Leo Tolstoy

20 November

Leo Tolstoy (above), the most highly acclaimed novelist in the world of the time, died today in 1910. A passionate Christian, he condemned the Russian Orthodox Church, which responded by excommunicating him. In an attempt to follow ‘the law of Jesus’, he freed his serfs, gave away his copyrights, and quit alcohol, smoking, hunting and meat. His writings on non-violence, including his book, The Kingdom of God is Within You, had a profound effect on Mahatma Gandhi, and through Gandhi, on Martin Luther King and Nelson Mandela.

‘Between the Churches and Christianity, not only is there nothing in common except the name, but they are two quite opposite and opposing principles. The one represents pride, violence, self-assertion, immobility and death: the other humility, penitence, meekness, progress, and life.’ Leo Tolstoy, The Kingdom of God is Within You

Fasilidas became Emperor of Ethiopia on this day in 1632. His father had tried to convert Ethiopia to Catholicism, with disastrous results, but Fasilidas revived the Ethiopian Orthodox Church, and planted a new capital city in Gondar, in the highlands north of Lake Tana. There he built seven churches and a royal fortress, the Fasil Ghebbi, where he stayed during the rainy season. Over time, many more churches were consecrated in Gondar, which became a major centre of Orthodoxy, attracting hundreds of priests, monks and scholars. Every year on the feast of Timkat (Epiphany), hundreds of pilgrims come to the baths of Fasalidas in Gondar, plunging into the vast pool after the waters have been blessed to celebrate the baptism of Jesus.

On this day in 1861, the Secretary of the Treasury in President Lincoln’s administration, Salmon P Chase, set the ball rolling for American coins to be stamped with the motto, ‘In God We Trust’. Chase, who had received a letter from a church pastor urging him to add a recognition of the Almighty on the nation’s coinage, instructed the director of the Mint at Philadelphia to come up with a brief motto and produce a design for it.
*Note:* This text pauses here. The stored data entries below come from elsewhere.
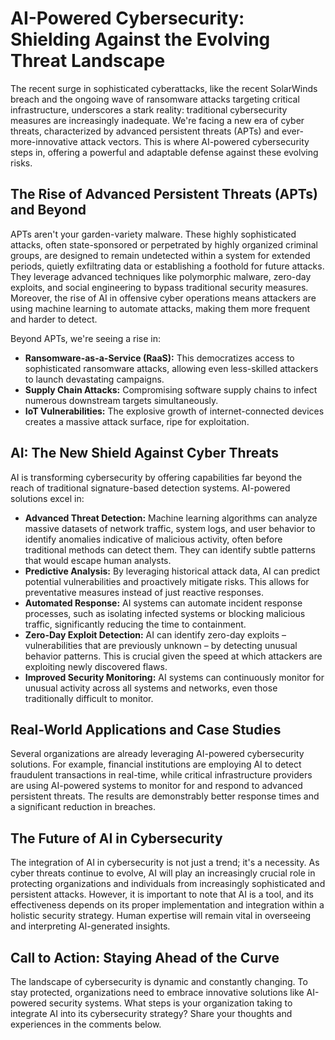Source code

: # AI-Powered Cybersecurity: Shielding Against the Evolving Threat Landscape

The recent surge in sophisticated cyberattacks, like the recent SolarWinds breach and the ongoing wave of ransomware attacks targeting critical infrastructure, underscores a stark reality: traditional cybersecurity measures are increasingly inadequate.  We're facing a new era of cyber threats, characterized by advanced persistent threats (APTs) and ever-more-innovative attack vectors.  This is where AI-powered cybersecurity steps in, offering a powerful and adaptable defense against these evolving risks.

## The Rise of Advanced Persistent Threats (APTs) and Beyond

APTs aren't your garden-variety malware.  These highly sophisticated attacks, often state-sponsored or perpetrated by highly organized criminal groups, are designed to remain undetected within a system for extended periods, quietly exfiltrating data or establishing a foothold for future attacks.  They leverage advanced techniques like polymorphic malware, zero-day exploits, and social engineering to bypass traditional security measures.  Moreover, the rise of AI in offensive cyber operations means attackers are using machine learning to automate attacks, making them more frequent and harder to detect.

Beyond APTs, we're seeing a rise in:

* **Ransomware-as-a-Service (RaaS):**  This democratizes access to sophisticated ransomware attacks, allowing even less-skilled attackers to launch devastating campaigns.
* **Supply Chain Attacks:** Compromising software supply chains to infect numerous downstream targets simultaneously.
* **IoT Vulnerabilities:** The explosive growth of internet-connected devices creates a massive attack surface, ripe for exploitation.


## AI: The New Shield Against Cyber Threats

AI is transforming cybersecurity by offering capabilities far beyond the reach of traditional signature-based detection systems.  AI-powered solutions excel in:

* **Advanced Threat Detection:** Machine learning algorithms can analyze massive datasets of network traffic, system logs, and user behavior to identify anomalies indicative of malicious activity, often before traditional methods can detect them.  They can identify subtle patterns that would escape human analysts.
* **Predictive Analysis:** By leveraging historical attack data, AI can predict potential vulnerabilities and proactively mitigate risks. This allows for preventative measures instead of just reactive responses.
* **Automated Response:**  AI systems can automate incident response processes, such as isolating infected systems or blocking malicious traffic, significantly reducing the time to containment.
* **Zero-Day Exploit Detection:** AI can identify zero-day exploits – vulnerabilities that are previously unknown – by detecting unusual behavior patterns.  This is crucial given the speed at which attackers are exploiting newly discovered flaws.
* **Improved Security Monitoring:** AI systems can continuously monitor for unusual activity across all systems and networks, even those traditionally difficult to monitor.


## Real-World Applications and Case Studies

Several organizations are already leveraging AI-powered cybersecurity solutions. For example, financial institutions are employing AI to detect fraudulent transactions in real-time, while critical infrastructure providers are using AI-powered systems to monitor for and respond to advanced persistent threats.  The results are demonstrably better response times and a significant reduction in breaches.


## The Future of AI in Cybersecurity

The integration of AI in cybersecurity is not just a trend; it's a necessity.  As cyber threats continue to evolve, AI will play an increasingly crucial role in protecting organizations and individuals from increasingly sophisticated and persistent attacks.  However, it is important to note that AI is a tool, and its effectiveness depends on its proper implementation and integration within a holistic security strategy.  Human expertise will remain vital in overseeing and interpreting AI-generated insights.


## Call to Action:  Staying Ahead of the Curve

The landscape of cybersecurity is dynamic and constantly changing.  To stay protected, organizations need to embrace innovative solutions like AI-powered security systems.  What steps is your organization taking to integrate AI into its cybersecurity strategy?  Share your thoughts and experiences in the comments below.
Two years later, Chase himself suggested the motto ‘In God we trust’, and the following year, the words started to appear on dollars, quarters and nickels.

‘Dear Sir: No nation can be strong except in the strength of God, or safe except in His defense. The trust of our people in God should be declared on our national coins. You will cause a device to be prepared without unnecessary delay with a motto expressing in the fewest and tersest words possible this national recognition.’ Letter by Salmon P Chase, November 1861

Today in 1595, the Lambeth Articles were passed by the Archbishop of Canterbury, John Whitgift. They were the outcome of heated debate among Cambridge theologians about predestination and related doctrinal chestnuts, with one side trying to wriggle out of the Calvinism of the Church’s Thirty-nine Articles, and the other wanting an even more stringent formula to be imposed. The Lambeth Articles have just nine short statements, such as, ‘The number of the elect is unalterably fixed’. Elizabeth I wasn’t impressed, and told Whitgift to stop talking about predestination, ‘being a matter tender and dangerous to weak and ignorant minds.’

Diocletian, the last anti-Christian Roman Emperor, publicly murdered his rival to take the top job today in the year 284. Persuaded by his fellow Emperor Galerius, and by conspiracy theories against Christians, he razed churches, burned the scriptures, and had Christians put to death. His persecution was the greatest Roman assault on the Church, but also the last. People and local governments across the Empire no longer had the heart to turn against their many Christian friends and neighbours, and so the Church survived, and within 30 years had a Christian Emperor.